=== Task inputs ===

───

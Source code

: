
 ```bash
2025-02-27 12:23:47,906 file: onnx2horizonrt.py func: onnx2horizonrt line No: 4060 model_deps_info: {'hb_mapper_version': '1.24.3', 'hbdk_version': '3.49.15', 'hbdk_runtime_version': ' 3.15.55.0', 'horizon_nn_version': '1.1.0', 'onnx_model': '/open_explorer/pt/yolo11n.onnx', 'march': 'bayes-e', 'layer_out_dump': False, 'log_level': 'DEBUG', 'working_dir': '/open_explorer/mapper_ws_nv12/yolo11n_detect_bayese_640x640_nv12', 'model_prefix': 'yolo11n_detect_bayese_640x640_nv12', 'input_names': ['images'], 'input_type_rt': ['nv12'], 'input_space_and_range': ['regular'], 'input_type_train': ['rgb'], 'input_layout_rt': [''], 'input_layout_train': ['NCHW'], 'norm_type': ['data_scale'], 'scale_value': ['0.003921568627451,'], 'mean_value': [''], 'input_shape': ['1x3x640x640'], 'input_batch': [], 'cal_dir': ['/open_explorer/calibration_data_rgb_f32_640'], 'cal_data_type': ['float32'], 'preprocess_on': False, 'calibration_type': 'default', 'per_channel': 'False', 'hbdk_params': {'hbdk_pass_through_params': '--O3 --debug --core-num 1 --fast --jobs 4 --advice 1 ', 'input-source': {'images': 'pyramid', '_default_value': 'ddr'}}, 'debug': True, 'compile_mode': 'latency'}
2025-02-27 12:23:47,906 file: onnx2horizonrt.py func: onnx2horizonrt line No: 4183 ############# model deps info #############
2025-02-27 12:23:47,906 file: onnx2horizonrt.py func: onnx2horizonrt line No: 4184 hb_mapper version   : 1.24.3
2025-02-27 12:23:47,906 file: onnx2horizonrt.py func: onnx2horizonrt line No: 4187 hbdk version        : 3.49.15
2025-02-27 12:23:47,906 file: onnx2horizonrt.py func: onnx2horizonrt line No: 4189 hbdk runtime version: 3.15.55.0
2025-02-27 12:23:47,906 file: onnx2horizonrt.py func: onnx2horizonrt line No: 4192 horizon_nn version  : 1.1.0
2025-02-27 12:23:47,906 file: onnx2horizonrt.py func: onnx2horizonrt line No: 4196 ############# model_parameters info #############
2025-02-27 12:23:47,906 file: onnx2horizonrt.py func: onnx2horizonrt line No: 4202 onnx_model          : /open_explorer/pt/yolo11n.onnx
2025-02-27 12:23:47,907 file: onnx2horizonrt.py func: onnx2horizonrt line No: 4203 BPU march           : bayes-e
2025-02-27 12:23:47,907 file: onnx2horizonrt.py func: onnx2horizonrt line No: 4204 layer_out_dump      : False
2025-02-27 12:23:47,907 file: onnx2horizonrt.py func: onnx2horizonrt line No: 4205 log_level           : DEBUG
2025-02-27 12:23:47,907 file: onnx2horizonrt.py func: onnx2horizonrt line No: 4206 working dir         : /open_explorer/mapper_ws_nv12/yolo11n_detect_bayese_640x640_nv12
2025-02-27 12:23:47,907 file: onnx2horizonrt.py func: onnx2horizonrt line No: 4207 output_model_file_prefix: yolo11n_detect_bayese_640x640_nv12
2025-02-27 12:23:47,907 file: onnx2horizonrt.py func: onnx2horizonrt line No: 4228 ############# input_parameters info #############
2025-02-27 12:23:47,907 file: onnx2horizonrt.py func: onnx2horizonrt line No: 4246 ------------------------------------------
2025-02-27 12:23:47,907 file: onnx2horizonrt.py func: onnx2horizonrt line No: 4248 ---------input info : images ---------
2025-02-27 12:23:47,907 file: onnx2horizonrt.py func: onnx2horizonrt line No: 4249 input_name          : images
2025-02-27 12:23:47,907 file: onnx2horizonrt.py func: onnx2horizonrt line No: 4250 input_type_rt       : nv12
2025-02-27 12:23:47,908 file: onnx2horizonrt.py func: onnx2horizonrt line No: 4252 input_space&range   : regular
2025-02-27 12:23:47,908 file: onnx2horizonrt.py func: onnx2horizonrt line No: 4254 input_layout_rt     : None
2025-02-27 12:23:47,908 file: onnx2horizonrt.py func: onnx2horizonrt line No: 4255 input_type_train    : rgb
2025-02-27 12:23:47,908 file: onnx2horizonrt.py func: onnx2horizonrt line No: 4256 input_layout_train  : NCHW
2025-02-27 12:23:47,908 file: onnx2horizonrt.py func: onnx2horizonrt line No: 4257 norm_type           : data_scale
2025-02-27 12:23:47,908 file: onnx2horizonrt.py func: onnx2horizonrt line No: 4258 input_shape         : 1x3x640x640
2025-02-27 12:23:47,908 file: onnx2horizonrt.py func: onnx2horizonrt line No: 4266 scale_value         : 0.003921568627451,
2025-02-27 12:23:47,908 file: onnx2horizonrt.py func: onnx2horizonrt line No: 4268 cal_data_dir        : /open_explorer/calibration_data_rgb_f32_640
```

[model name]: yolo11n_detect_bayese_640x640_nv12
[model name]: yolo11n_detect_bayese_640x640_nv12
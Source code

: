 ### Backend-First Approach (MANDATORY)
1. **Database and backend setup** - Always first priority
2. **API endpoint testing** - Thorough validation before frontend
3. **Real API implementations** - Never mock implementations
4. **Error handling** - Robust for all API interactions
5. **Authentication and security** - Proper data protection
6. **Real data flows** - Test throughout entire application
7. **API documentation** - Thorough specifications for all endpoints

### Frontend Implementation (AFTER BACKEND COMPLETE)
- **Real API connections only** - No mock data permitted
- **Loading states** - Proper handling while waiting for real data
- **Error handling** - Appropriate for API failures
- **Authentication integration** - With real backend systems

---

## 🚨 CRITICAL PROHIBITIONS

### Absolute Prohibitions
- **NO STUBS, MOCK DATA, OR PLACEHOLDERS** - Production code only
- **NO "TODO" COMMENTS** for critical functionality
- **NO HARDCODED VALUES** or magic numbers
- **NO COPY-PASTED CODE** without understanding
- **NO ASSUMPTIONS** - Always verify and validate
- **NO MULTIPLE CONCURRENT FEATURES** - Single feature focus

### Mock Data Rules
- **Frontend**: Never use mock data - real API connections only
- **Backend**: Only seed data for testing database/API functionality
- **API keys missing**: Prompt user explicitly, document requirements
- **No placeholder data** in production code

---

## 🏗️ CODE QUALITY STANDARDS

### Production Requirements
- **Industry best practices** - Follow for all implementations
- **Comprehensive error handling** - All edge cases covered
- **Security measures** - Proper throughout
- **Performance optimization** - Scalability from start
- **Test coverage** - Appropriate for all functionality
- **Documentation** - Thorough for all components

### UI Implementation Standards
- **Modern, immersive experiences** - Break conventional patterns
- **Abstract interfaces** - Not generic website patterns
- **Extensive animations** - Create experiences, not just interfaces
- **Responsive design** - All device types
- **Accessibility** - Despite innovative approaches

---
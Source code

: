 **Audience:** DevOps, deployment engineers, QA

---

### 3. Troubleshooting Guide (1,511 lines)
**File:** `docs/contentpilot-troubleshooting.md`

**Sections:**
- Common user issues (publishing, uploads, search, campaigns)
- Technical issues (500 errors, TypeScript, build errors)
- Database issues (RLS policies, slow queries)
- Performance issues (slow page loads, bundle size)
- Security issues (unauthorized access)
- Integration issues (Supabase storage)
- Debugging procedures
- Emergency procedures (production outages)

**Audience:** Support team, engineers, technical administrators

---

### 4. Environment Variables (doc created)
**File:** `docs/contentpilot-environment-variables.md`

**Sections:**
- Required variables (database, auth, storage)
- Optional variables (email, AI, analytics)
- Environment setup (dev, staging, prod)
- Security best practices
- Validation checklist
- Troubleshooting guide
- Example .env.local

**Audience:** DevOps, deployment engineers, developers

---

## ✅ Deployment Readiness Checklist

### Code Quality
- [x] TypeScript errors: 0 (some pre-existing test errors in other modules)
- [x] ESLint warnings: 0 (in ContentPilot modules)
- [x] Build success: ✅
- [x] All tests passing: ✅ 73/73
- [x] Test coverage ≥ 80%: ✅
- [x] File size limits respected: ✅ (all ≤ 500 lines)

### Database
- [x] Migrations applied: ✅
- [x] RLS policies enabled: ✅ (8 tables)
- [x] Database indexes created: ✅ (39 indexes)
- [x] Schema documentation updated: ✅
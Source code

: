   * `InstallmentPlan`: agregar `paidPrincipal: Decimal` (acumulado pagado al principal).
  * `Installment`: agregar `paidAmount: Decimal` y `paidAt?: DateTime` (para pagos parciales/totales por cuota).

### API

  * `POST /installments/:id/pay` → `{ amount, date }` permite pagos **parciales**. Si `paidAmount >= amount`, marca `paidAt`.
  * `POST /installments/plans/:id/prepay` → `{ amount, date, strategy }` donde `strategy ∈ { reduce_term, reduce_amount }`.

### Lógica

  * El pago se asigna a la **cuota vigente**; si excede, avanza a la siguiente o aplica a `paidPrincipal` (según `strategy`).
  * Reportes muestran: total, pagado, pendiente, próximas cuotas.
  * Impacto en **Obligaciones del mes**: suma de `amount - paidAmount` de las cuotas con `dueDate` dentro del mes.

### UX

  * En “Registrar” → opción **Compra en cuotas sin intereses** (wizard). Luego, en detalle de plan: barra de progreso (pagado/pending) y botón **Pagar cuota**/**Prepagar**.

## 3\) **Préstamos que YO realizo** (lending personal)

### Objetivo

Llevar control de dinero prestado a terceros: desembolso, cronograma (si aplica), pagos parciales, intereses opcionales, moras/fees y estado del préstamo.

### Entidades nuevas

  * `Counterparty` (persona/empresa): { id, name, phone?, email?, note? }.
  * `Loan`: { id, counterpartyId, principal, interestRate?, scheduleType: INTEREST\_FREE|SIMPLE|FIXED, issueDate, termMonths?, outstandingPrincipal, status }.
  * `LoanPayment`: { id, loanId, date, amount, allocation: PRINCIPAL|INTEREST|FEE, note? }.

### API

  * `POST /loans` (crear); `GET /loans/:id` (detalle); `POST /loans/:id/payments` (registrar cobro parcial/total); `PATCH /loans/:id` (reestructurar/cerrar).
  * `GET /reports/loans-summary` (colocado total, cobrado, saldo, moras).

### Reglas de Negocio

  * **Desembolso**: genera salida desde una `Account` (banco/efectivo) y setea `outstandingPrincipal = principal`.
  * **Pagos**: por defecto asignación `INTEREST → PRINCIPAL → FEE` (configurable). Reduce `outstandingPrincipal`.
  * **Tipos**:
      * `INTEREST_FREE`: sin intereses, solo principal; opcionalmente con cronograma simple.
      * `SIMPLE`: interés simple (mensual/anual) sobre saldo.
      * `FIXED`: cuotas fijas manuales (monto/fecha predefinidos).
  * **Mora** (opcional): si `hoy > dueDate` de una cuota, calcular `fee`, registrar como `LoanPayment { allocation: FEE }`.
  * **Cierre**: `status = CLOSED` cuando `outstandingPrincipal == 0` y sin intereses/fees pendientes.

───

=== Action item ===
Tally up the lines above containing "POST"; the number is the full answer.

=== Response below ===
3